For a patient who had a fetal demise at 20 5/7 weeks due to fetal abnormalities and oligiohydraminos Cytotec was used for induction and still born fetus delivered and patient was brought to the OR for retained placenta. Would you bill the 59410 Vaginal delivery with post partum care and the 59414-removal of placenta?  ACOG guidelines say after 20 weeks use delivery code and ICD-9 defines it as 22 weeks. I think it should be delivery code with fetal demise 656.41 code and 59414- with 667.04 code.

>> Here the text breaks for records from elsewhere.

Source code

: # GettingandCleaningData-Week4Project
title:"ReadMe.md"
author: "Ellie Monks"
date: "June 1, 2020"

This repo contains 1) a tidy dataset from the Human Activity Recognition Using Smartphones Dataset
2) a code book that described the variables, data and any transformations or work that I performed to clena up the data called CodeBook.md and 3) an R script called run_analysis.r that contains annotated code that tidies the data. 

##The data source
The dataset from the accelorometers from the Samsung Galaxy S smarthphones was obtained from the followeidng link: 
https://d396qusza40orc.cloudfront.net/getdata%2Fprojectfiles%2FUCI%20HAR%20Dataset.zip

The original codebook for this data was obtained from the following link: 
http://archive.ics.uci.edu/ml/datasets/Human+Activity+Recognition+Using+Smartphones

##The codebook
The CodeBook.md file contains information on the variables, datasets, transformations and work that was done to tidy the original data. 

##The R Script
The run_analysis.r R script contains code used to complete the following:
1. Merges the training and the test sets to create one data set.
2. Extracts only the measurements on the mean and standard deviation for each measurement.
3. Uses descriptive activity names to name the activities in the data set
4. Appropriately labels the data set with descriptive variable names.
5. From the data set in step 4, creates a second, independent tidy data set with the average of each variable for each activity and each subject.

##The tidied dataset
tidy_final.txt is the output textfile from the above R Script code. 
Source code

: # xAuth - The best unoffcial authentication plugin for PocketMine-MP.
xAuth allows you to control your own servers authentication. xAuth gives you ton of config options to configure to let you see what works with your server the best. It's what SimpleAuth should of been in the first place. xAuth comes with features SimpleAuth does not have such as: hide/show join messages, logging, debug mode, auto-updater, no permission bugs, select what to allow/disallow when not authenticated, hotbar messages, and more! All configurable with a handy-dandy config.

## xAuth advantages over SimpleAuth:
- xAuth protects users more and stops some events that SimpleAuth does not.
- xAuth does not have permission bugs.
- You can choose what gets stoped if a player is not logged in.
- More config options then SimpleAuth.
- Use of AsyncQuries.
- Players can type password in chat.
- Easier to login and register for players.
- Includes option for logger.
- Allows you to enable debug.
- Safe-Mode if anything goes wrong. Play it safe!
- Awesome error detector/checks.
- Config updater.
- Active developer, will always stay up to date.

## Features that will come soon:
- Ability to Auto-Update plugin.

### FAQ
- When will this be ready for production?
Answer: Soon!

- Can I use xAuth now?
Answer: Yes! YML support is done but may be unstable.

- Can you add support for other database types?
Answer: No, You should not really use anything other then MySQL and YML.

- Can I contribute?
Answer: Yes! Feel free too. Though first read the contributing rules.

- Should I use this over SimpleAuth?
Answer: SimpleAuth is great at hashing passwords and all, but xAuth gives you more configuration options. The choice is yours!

Would like other coder opinions.


----------



## Thouvenel (Dec 4, 2013)

I have always used the ICD-9 as the guideline, and billed 59400 with the 632.  I'm not sure it really matters which diagnosis you use unless your carrier tells you otherwise.  However, you can't bill the 59414 that is part of the global service.  Where you are going to have an additional charge is since the patient was taken to the OR for the retained placenta, how was it removed?  By D&C?


----------



## rachdogg67 (Apr 11, 2022)

Can we bill attendance at delivery for stillbirth under Mom, should we use a hospital care code since baby isn't registered if still born.


----------



## nielynco (Apr 13, 2022)

sknapp56 said:


> For a patient who had a fetal demise at 20 5/7 weeks due to fetal abnormalities and oligiohydraminos Cytotec was used for induction and still born fetus delivered and patient was brought to the OR for retained placenta. Would you bill the 59410 Vaginal delivery with post partum care and the 59414-removal of placenta?  ACOG guidelines say after 20 weeks use delivery code and ICD-9 defines it as 22 weeks. I think it should be delivery code with fetal demise 656.41 code and 59414- with 667.04 code. Would like other coder opinions.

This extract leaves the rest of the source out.